Arkàda era nata in una famiglia non certo ricca, ma nemmeno troppo povera poiché non aveva molti figli da sfamare e poteva loro dare qualcosa in più.
Fin da bambina, aveva imparato a scambiare il sorriso della sua bella bocca con qualcosa di buono da mangiare, i suoi abbracci con le carezze; nulla dava di sé senza trarre qualcosa in cambio. E visto le sue belle fattezze e il suo volto leggiadro otteneva quasi sempre ciò che celatamente chiedeva.
Ella crebbe ambiziosa, anche nel suo incedere tutto mostrava questa ambizione di sé, gli occhi mai guardavano verso il basso, ma addirittura sopra gli occhi delle persone che incrociava, il portamento eretto e le spalle indietro facevano sembrare i suoi seni più grandi e più sostenuti, cosa ammirata dagli uomini.
Si convinse così di non essere solo bella, ma pur anco intelligente. E dall’alto della sua bellezza e della sua intelligenza poteva aspirare ad un marito non solo bello, ma anche ricco e di alto rango.
Quell’astuzia, da lei considerata intelligenza, fece sì che quando al villaggio arrivavano ricchi mercanti, magari anche giovani, o notabili che di lì passavano per recarsi ad altre città, Arkàda li guardava e faceva mostra di sé pur senza mai essere troppo evidente, poiché l’uomo desidera di più ciò che resta un po’ celato e misterioso.
E così qualcuno iniziò a chiederla in moglie, ma non era troppo bello, non era abbastanza ricco, ma non era troppo allegro, viveva troppo lontano. C’era sempre qualcosa che non andava e poteva essere migliore. Il tempo passò fra dubbi e desiderio di qualcosa di più, ma oramai non era più così giovane, e, avendo ormai passato i ventiquattro anni e non potendo più aspirare a un marito altrettanto giovane, a malincuore, rimpiangendo i molti passati che non aveva accettato, decise di cercare quello più ricco e basta. Dopo una luna era già tristemente maritata.
Trascorso un anno nacque un figlio e pur cercando di averne altri non vi riuscì, con grande rammarico del suo sposo.
Quando il bambino crebbe confortato da tutti gli agi possibili in quell’epoca, cominciò a mostrarsi scostante ad ogni richiesta.
Voleva sempre di più ed ogni cosa che faceva chiedeva in cambio qualcosa di più grande. Il padre così a lungo assente per mantenere i suoi affari, non aiutava Arkàda nel crescerlo e la donna si sentiva smarrita e sempre più triste.
Un giorno, nel quale la servitù era stata mandata al mercato per trasportare grandi provviste per una festa, Arkàda chiese al figlio di andare alla fonte in giardino a prende una brocca d’acqua. Il bambino rispose: “Vado, ma tu cosa mi dai in cambio?”. Presa dalla rabbia a quella richiesta che sempre e sempre si ripeteva da quei vispi occhi che la indispettivano, alzò la mano e la fece cadere sul volto del figlio lasciandogli il segno di tutte le dita. Il bimbo se ne andò piangendo.
Lei, rattristata, pentita per il gesto e umiliata nel non aver potuto evitarlo, corse fuori dalla casa piangendo.
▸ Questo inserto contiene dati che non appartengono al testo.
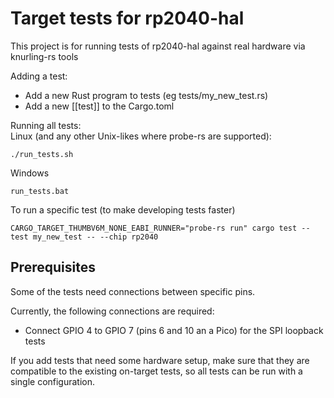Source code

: # Target tests for rp2040-hal

This project is for running tests of rp2040-hal against real hardware via knurling-rs tools

Adding a test:  
- Add a new Rust program to tests (eg tests/my_new_test.rs)
- Add a new [[test]] to the Cargo.toml

Running all tests:  
Linux (and any other Unix-likes where probe-rs are supported):
```system
./run_tests.sh
```
Windows
```system
run_tests.bat
```

To run a specific test (to make developing tests faster)

```system
CARGO_TARGET_THUMBV6M_NONE_EABI_RUNNER="probe-rs run" cargo test --test my_new_test -- --chip rp2040
```

## Prerequisites

Some of the tests need connections between specific pins.

Currently, the following connections are required:

- Connect GPIO 4 to GPIO 7 (pins 6 and 10 an a Pico) for the SPI loopback tests

If you add tests that need some hardware setup, make sure that they are
compatible to the existing on-target tests, so all tests can be run with
a single configuration.
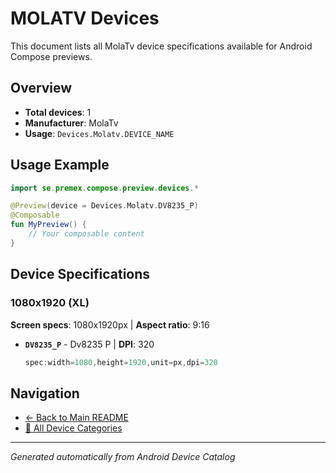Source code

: # MOLATV Devices

This document lists all MolaTv device specifications available for Android Compose previews.

## Overview

- **Total devices**: 1
- **Manufacturer**: MolaTv
- **Usage**: `Devices.Molatv.DEVICE_NAME`

## Usage Example

```kotlin
import se.premex.compose.preview.devices.*

@Preview(device = Devices.Molatv.DV8235_P)
@Composable
fun MyPreview() {
    // Your composable content
}
```

## Device Specifications

### 1080x1920 (XL)

**Screen specs**: 1080x1920px | **Aspect ratio**: 9:16

- **`DV8235_P`** - Dv8235 P | **DPI**: 320
  ```kotlin
  spec:width=1080,height=1920,unit=px,dpi=320
  ```

## Navigation

- [← Back to Main README](../../README.md)
- [📱 All Device Categories](../README.md)

---
*Generated automatically from Android Device Catalog*
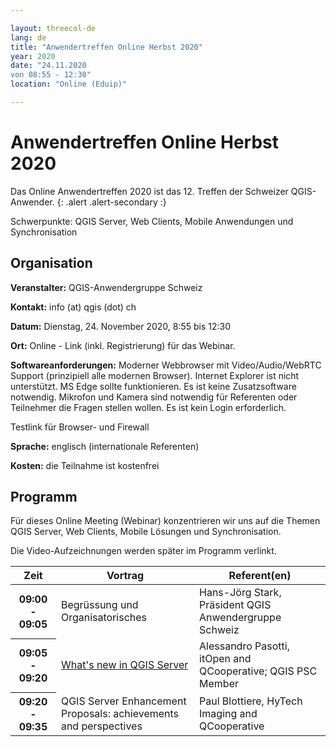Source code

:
 ```yaml
---

layout: threecol-de
lang: de
title: "Anwendertreffen Online Herbst 2020"
year: 2020
date: "24.11.2020
von 08:55 - 12:30"
location: "Online (Eduip)"

---
```


# Anwendertreffen Online Herbst 2020

Das Online Anwendertreffen 2020 ist das 12. Treffen der Schweizer QGIS-Anwender.
{: .alert .alert-secondary :}

Schwerpunkte: QGIS Server, Web Clients, Mobile Anwendungen und Synchronisation

## Organisation

**Veranstalter:** QGIS-Anwendergruppe Schweiz

**Kontakt:** info (at) qgis (dot) ch

**Datum:** Dienstag, 24. November 2020, 8:55 bis 12:30

**Ort:** Online - Link (inkl. Registrierung) für das Webinar.

**Softwareanforderungen:** Moderner Webbrowser mit Video/Audio/WebRTC Support (prinzipiell alle modernen Browser). Internet Explorer ist nicht unterstützt. MS Edge sollte funktionieren. Es ist keine Zusatzsoftware notwendig. Mikrofon und Kamera sind notwendig für Referenten oder Teilnehmer die Fragen stellen wollen. Es ist kein Login erforderlich.

Testlink für Browser- und Firewall

**Sprache:** englisch (internationale Referenten)

**Kosten:** die Teilnahme ist kostenfrei

## Programm

Für dieses Online Meeting (Webinar) konzentrieren wir uns auf die Themen QGIS Server, Web Clients, Mobile Lösungen und Synchronisation.

Die Video-Aufzeichnungen werden später im Programm verlinkt.

<table class="table table-striped">
  <thead>
    <tr>
      <th scope="col">Zeit</th>
      <th scope="col">Vortrag</th>
      <th scope="col">Referent(en)</th>
    </tr>
  </thead>
  <tbody>
    <tr>
      <th scope="row">09:00 - 09:05</th>
      <td>Begrüssung und Organisatorisches</td>
      <td>Hans-Jörg Stark, Präsident QGIS Anwendergruppe Schweiz</td>
    </tr>
    <tr>
      <th scope="row">09:05 - 09:20</th>
      <td>
        <a href="https://www.youtube.com/watch?v=N0jztB1UKSM&t=7m44s">What's new in QGIS Server</a>
      </td>
      <td>
        Alessandro Pasotti, itOpen and QCooperative; QGIS PSC Member
      </td>
    </tr>
    <tr>
      <th scope="row">09:20 - 09:35</th>
      <td>
        QGIS Server Enhancement Proposals: achievements and perspectives
      </td>
      <td>Paul Blottiere, HyTech Imaging and QCooperative</td>
    </tr>
  </tbody>
</table>
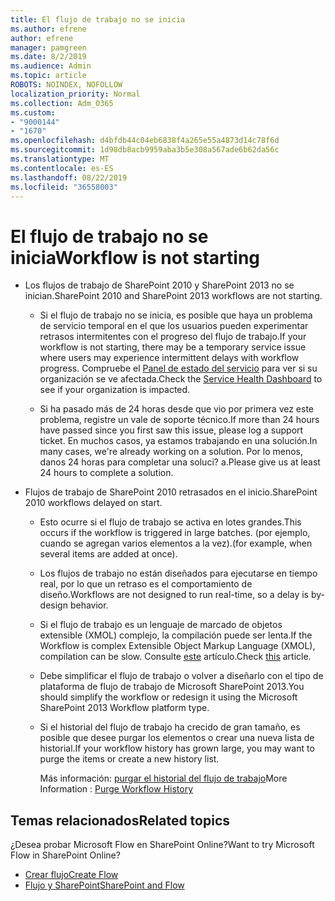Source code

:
 ```yaml
---
title: El flujo de trabajo no se inicia
ms.author: efrene
author: efrene
manager: pamgreen
ms.date: 8/2/2019
ms.audience: Admin
ms.topic: article
ROBOTS: NOINDEX, NOFOLLOW
localization_priority: Normal
ms.collection: Adm_O365
ms.custom:
- "9000144"
- "1670"
ms.openlocfilehash: d4bfdb44c04eb6838f4a265e55a4873d14c78f6d
ms.sourcegitcommit: 1d98db8acb9959aba3b5e308a567ade6b62da56c
ms.translationtype: MT
ms.contentlocale: es-ES
ms.lasthandoff: 08/22/2019
ms.locfileid: "36558003"
---
```

# <a name="workflow-is-not-starting"></a><span data-ttu-id="3c854-102">El flujo de trabajo no se inicia</span><span class="sxs-lookup"><span data-stu-id="3c854-102">Workflow is not starting</span></span>

- <span data-ttu-id="3c854-103">Los flujos de trabajo de SharePoint 2010 y SharePoint 2013 no se inician.</span><span class="sxs-lookup"><span data-stu-id="3c854-103">SharePoint 2010 and SharePoint 2013 workflows are not starting.</span></span>

    - <span data-ttu-id="3c854-104">Si el flujo de trabajo no se inicia, es posible que haya un problema de servicio temporal en el que los usuarios pueden experimentar retrasos intermitentes con el progreso del flujo de trabajo.</span><span class="sxs-lookup"><span data-stu-id="3c854-104">If your workflow is not starting, there may be a temporary service issue where users may experience intermittent delays with workflow progress.</span></span> <span data-ttu-id="3c854-105">Compruebe el [Panel de estado del servicio](https:/admin.microsoft.com/AdminPortal/Home#/servicehealth) para ver si su organización se ve afectada.</span><span class="sxs-lookup"><span data-stu-id="3c854-105">Check the [Service Health Dashboard](https:/admin.microsoft.com/AdminPortal/Home#/servicehealth) to see if your organization is impacted.</span></span>

    - <span data-ttu-id="3c854-106">Si ha pasado más de 24 horas desde que vio por primera vez este problema, registre un vale de soporte técnico.</span><span class="sxs-lookup"><span data-stu-id="3c854-106">If more than 24 hours have passed since you first saw this issue, please log a support ticket.</span></span> <span data-ttu-id="3c854-107">En muchos casos, ya estamos trabajando en una solución.</span><span class="sxs-lookup"><span data-stu-id="3c854-107">In many cases, we're already working on a solution.</span></span> <span data-ttu-id="3c854-108">Por lo menos, danos 24 horas para completar una soluci? a.</span><span class="sxs-lookup"><span data-stu-id="3c854-108">Please give us at least 24 hours to complete a solution.</span></span>

- <span data-ttu-id="3c854-109">Flujos de trabajo de SharePoint 2010 retrasados en el inicio.</span><span class="sxs-lookup"><span data-stu-id="3c854-109">SharePoint 2010 workflows delayed on start.</span></span>

    - <span data-ttu-id="3c854-110">Esto ocurre si el flujo de trabajo se activa en lotes grandes.</span><span class="sxs-lookup"><span data-stu-id="3c854-110">This occurs if the workflow is triggered in large batches.</span></span> <span data-ttu-id="3c854-111">(por ejemplo, cuando se agregan varios elementos a la vez).</span><span class="sxs-lookup"><span data-stu-id="3c854-111">(for example, when several items are added at once).</span></span>

    - <span data-ttu-id="3c854-112">Los flujos de trabajo no están diseñados para ejecutarse en tiempo real, por lo que un retraso es el comportamiento de diseño.</span><span class="sxs-lookup"><span data-stu-id="3c854-112">Workflows are not designed to run real-time, so a delay is by-design behavior.</span></span>

   -  <span data-ttu-id="3c854-113">Si el flujo de trabajo es un lenguaje de marcado de objetos extensible (XMOL) complejo, la compilación puede ser lenta.</span><span class="sxs-lookup"><span data-stu-id="3c854-113">If the Workflow is complex Extensible Object Markup Language (XMOL), compilation can be slow.</span></span> <span data-ttu-id="3c854-114">Consulte [este](https://support.microsoft.com/en-us/kb/3043697) artículo.</span><span class="sxs-lookup"><span data-stu-id="3c854-114">Check [this](https://support.microsoft.com/en-us/kb/3043697) article.</span></span>

    - <span data-ttu-id="3c854-115">Debe simplificar el flujo de trabajo o volver a diseñarlo con el tipo de plataforma de flujo de trabajo de Microsoft SharePoint 2013.</span><span class="sxs-lookup"><span data-stu-id="3c854-115">You should simplify the workflow or redesign it using the Microsoft SharePoint 2013 Workflow platform type.</span></span>

    - <span data-ttu-id="3c854-116">Si el historial del flujo de trabajo ha crecido de gran tamaño, es posible que desee purgar los elementos o crear una nueva lista de historial.</span><span class="sxs-lookup"><span data-stu-id="3c854-116">If your workflow history has grown large, you may want to purge the items or create a new history list.</span></span>

        <span data-ttu-id="3c854-117">Más información: [purgar el historial del flujo de trabajo](https://blogs.technet.microsoft.com/marj/2015/08/07/sharepoint-2010-workflows-best-practice-purge-workflow-history-list-items/)</span><span class="sxs-lookup"><span data-stu-id="3c854-117">More Information : [Purge Workflow History](https://blogs.technet.microsoft.com/marj/2015/08/07/sharepoint-2010-workflows-best-practice-purge-workflow-history-list-items/)</span></span>


## <a name="related-topics"></a><span data-ttu-id="3c854-118">Temas relacionados</span><span class="sxs-lookup"><span data-stu-id="3c854-118">Related topics</span></span>
<span data-ttu-id="3c854-119">¿Desea probar Microsoft Flow en SharePoint Online?</span><span class="sxs-lookup"><span data-stu-id="3c854-119">Want to try Microsoft Flow in SharePoint Online?</span></span>
- [<span data-ttu-id="3c854-120">Crear flujo</span><span class="sxs-lookup"><span data-stu-id="3c854-120">Create Flow</span></span>](https://support.office.com/article/Create-a-flow-for-a-list-or-library-in-SharePoint-Online-or-OneDrive-for-Business-a9c3e03b-0654-46af-a254-20252e580d01) 
- [<span data-ttu-id="3c854-121">Flujo y SharePoint</span><span class="sxs-lookup"><span data-stu-id="3c854-121">SharePoint and Flow</span></span>](https://flow.microsoft.com/blog/sharepoint-and-flow/)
Correva e piangeva, come se quei passi veloci avessero potuto allontanarla dalla sua vita. Il vento faceva scendere veloci le lacrime e le asciugava.
Arrivò sulle rive del Grande Fiume stremata nel corpo e nello spirito. Si lavò il volto appiccicoso nelle acque, si specchiò. Vide il suo bel volto, gli stessi occhi scuri e vispi di suo figlio. Quegli occhi che avevano caparbiamente voluto avere tutto, quegli occhi astuti, quello sguardo che si mostrava solo per ottenere. Li chiuse e ascoltò il suo cuore, quella felicità che non era arrivata. La sua astuzia, il suo fingere, non erano stati indice di intelligenza, aveva solo fatto del male a se stessa.
Si accorse che anche suo figlio non sarebbe stato felice, pianse ancora… pianse ancora… e pianse ancora, ma ormai nulla poteva più essere fatto.
Ricorda o mio Re l’astuzia non è indice di intelligenza. L’astuzia volta al possesso e al dominio sugli altri spesso ti si ritorce contro come un’infida serpe; non puoi vendere te stesso; in cambio di cosa, poi? Quando avrai venduto te stesso per un pugno di denari e avrai trovato un compagno che non vuoi, degli amici che non vuoi, un amore che non vuoi, ti accorgerai che i tuoi figli saranno infelici some tu sei, perché è ciò che hai loro trasmesso, tutto ti scivolerà fra le mani come la fine sabbia del deserto. Un grande dolore ti coglierà, ma forse non potrai farci più nulla.